At a certain point after an enthusiastic band of performers says “Let’s put on a show!”, though, someone has to decide what their show’s going to be about, and start focusing effort there.  So far, the DPLA seems to be taking an opportunistic approach.  Instead of promulgating a particular blueprint for what they’ll do, they’re asking the community for suggestions, in a “beta sprint” that ends today.   Whether this results in a clear distinctive direction for the project, or a mishmash of ideas from other digitization, aggregation, preservation, and public service initiatives, remains to be seen.

Just about every digital project I’ve seen is opportunistic to some extent.   In particular, most of the big ones are opportunistic when it comes to collection development.  We go after the books, documents, and other knowledge resources that are close to hand in our physical collections, or that we find people putting on the open web, or that our users suggest, or volunteer to provide on their own.

There are a number of good reasons for this sort of opportunism.  It lets us reuse work that we don’t have to redo ourselves.  It can inform us of audience interests and needs (at least as far as the interests of the producers we find align with the interests of the consumers we serve).  And it’s cheap, and that’s nothing to sneer at when budgets are tight.

But the public libraries that my family prefers to use don’t, on the whole, have opportunistically built collections.  Rather, they have collections shaped primarily by the needs of their patrons, and not primarily by the types of materials they can easily acquire.   The “opportunistic” community and school library collections I’ve seen tend to be the underfunded ones, where books in which we have yet to land on the Moon, the Soviet Union is still around, or Alaska is not yet a state may be more visible than books that reflect current knowledge or world events.  The better libraries may still have older titles in their research stacks, but they lead with books that have current relevance to their community, and they go out of their way to acquire reliable, readable resources for whatever information needs their users have.  In other words, their collections and services are driven by  demand, not supply.

In the digital realm, we have yet to see a library that freely provides such a digital collection at large scale for American public library users.   Which is not to say we don’t have large digital book collections– the one I maintain, for instance, has over a million freely readable titles, and Google Books and lots of other smaller digital projects have millions more.  But they function more as research or special-purpose collections than as collections for general public reference, education, or enjoyment.

The big reason for this, of course, is copyright.  In the US, anyone can freely digitize books and other resources published before 1923, but providing anything published after that requires copyright research and, usually, licensing, that tends to be both complex and expensive.  So the tendency of a lot of digital library projects is to focus on the older, obviously free material, and have little current material.  But a generally useful digital public library needs to be different.

And it can be, with the right motivation, strategy, and support.  The key insight is that while a strong digital public library needs to have high-quality, current knowledge resources, it doesn’t need to have all such resources, or even the most popular or commercially successful ones.  It just needs to acquire and maintain a few high-quality resources for each of the significant needs and aptitudes of its audience.

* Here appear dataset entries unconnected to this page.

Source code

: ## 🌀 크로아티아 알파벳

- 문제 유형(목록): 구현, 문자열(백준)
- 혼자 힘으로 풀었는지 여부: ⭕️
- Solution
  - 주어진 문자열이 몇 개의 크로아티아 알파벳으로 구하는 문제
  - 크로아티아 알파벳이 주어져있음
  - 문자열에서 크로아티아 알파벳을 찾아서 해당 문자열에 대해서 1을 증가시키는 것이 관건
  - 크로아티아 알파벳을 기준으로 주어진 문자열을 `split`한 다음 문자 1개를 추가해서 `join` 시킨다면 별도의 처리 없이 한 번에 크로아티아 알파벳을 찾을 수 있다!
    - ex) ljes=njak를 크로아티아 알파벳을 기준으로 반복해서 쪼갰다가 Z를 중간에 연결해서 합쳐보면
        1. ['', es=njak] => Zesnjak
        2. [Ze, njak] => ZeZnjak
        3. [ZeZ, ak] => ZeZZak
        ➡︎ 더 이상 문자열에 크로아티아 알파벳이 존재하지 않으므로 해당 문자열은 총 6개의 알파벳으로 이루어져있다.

Mind you, that’s still a lot of ground to cover, especially when you consider all the ages, education levels, languages, physical and mental abilities, vocational needs, interests, and demographic backgrounds that even a midsized town’s public library serves.  But it’s still a substantially smaller problem, and involves a smaller cost, than the enticing but elusive idea of providing instant free online access to everything for everyone.

There are various ways public digital libraries could acquire suitable materials proactively.  The America.gov books collection provides one interesting example.  The US State Department wanted to create a library of easy-to-read books on civics and American culture and history for an international audience.  Some of these books were created in-house by government staff.  Others were commissioned to outside authors.  Still others were adapted from previously published works, for which the State Department acquired rights.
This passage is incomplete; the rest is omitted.